** Opening Records shown block **

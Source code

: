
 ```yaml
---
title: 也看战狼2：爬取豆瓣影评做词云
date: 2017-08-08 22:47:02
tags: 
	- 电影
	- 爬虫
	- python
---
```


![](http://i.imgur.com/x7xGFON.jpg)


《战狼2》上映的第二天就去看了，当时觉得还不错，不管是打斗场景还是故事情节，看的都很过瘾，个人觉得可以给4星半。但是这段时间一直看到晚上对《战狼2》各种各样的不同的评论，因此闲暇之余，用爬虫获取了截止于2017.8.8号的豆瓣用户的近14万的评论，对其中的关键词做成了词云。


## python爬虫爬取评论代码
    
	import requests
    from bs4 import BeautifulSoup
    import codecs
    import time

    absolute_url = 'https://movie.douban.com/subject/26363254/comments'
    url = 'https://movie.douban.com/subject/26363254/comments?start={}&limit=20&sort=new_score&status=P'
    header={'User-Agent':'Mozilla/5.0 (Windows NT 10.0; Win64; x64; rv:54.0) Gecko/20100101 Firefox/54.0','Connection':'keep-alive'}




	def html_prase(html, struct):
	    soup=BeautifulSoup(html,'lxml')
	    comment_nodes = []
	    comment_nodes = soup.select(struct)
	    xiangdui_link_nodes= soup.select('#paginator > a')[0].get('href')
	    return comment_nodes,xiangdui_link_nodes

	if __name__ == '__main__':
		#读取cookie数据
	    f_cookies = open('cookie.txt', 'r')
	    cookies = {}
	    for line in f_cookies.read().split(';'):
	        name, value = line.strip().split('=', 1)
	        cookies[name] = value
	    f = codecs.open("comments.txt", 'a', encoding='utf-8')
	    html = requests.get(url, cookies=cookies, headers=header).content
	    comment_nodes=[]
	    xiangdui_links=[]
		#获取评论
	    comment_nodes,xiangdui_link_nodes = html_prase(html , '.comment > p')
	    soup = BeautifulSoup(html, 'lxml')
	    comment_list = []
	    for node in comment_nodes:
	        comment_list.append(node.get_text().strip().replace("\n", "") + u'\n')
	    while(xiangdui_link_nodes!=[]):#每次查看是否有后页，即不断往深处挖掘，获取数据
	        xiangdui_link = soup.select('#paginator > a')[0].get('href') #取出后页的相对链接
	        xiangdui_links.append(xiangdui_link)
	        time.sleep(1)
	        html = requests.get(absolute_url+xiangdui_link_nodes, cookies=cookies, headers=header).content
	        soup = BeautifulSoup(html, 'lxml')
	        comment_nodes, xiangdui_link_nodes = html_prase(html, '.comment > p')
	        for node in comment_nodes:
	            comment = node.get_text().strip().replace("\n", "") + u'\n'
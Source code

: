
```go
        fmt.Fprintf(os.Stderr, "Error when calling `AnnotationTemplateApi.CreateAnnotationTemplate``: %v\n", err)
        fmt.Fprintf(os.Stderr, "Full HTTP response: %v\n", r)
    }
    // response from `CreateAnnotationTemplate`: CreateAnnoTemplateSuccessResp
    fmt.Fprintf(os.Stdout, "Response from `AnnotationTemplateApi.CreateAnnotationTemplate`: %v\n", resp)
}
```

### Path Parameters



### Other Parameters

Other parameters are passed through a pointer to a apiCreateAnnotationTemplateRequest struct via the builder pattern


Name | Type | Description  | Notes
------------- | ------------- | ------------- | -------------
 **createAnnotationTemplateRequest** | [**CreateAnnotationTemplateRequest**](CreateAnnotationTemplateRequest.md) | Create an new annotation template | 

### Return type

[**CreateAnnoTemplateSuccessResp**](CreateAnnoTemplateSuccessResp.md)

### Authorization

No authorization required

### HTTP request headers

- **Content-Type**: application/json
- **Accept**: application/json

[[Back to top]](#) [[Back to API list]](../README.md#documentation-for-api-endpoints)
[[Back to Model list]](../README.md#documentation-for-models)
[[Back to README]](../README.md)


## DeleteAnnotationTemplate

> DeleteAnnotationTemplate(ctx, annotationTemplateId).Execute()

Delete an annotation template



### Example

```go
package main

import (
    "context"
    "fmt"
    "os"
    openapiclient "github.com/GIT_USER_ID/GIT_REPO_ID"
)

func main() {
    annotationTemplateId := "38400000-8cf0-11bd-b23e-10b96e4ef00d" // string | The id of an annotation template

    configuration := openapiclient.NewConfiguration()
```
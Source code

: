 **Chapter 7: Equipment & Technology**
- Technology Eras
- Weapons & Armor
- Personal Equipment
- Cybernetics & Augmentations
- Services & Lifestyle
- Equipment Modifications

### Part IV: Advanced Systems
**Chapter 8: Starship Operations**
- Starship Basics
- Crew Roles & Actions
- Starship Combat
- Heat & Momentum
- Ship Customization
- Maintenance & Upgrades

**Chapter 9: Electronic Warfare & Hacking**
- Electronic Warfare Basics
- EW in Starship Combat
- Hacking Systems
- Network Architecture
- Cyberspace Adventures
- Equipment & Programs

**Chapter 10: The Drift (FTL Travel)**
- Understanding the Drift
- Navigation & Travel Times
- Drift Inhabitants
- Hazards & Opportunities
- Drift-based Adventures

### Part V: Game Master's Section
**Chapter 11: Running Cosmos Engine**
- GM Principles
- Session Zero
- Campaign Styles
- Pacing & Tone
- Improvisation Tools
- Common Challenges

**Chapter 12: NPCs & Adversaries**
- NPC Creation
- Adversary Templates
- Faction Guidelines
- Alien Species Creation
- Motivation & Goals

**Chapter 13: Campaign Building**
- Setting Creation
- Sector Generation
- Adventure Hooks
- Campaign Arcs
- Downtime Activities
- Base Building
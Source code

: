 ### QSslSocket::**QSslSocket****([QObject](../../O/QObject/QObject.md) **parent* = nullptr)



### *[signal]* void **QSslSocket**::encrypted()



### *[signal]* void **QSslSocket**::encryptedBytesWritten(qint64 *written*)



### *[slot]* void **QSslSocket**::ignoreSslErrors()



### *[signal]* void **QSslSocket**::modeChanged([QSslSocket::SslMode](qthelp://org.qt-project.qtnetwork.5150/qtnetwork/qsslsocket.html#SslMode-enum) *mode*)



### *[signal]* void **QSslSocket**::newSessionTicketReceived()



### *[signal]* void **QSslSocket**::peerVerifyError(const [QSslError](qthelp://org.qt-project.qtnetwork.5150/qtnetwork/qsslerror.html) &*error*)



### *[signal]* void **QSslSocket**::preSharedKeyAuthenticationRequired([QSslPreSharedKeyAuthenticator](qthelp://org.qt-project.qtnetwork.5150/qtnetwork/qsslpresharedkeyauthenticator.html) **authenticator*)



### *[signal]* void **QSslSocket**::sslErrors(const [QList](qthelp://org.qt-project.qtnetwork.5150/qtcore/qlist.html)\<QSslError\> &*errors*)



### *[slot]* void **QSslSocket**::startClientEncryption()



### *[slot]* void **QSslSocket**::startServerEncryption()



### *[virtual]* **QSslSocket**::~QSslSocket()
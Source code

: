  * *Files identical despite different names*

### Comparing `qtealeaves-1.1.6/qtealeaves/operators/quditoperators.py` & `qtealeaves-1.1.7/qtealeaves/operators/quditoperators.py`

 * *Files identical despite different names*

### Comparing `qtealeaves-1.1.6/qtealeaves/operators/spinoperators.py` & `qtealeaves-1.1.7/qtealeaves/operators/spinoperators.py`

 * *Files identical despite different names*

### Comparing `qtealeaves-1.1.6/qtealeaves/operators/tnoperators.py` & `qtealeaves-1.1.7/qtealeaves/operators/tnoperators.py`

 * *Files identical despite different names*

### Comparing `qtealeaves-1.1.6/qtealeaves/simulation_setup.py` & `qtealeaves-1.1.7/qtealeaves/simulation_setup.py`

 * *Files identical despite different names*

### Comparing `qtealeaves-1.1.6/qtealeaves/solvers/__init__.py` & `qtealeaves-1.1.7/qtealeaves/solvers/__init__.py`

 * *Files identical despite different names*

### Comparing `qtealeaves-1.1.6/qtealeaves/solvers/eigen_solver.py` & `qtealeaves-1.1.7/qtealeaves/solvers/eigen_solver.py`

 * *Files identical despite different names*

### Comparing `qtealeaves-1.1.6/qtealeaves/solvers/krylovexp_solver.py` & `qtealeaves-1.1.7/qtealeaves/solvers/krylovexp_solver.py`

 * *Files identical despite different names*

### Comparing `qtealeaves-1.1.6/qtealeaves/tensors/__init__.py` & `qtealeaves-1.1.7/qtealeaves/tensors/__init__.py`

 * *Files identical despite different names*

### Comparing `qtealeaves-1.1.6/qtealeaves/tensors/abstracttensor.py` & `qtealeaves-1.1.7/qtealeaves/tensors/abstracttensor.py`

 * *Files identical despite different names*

** Closing Records shown block **

Work to complete » Copy out the lines above that hold the string "signal".

Solution »
### *[signal]* void **QSslSocket**::encrypted()
### *[signal]* void **QSslSocket**::encryptedBytesWritten(qint64 *written*)
### *[signal]* void **QSslSocket**::modeChanged([QSslSocket::SslMode](qthelp://org.qt-project.qtnetwork.5150/qtnetwork/qsslsocket.html#SslMode-enum) *mode*)
### *[signal]* void **QSslSocket**::newSessionTicketReceived()
### *[signal]* void **QSslSocket**::peerVerifyError(const [QSslError](qthelp://org.qt-project.qtnetwork.5150/qtnetwork/qsslerror.html) &*error*)
### *[signal]* void **QSslSocket**::preSharedKeyAuthenticationRequired([QSslPreSharedKeyAuthenticator](qthelp://org.qt-project.qtnetwork.5150/qtnetwork/qsslpresharedkeyauthenticator.html) **authenticator*)
### *[signal]* void **QSslSocket**::sslErrors(const [QList](qthelp://org.qt-project.qtnetwork.5150/qtcore/qlist.html)\<QSslError\> &*errors*)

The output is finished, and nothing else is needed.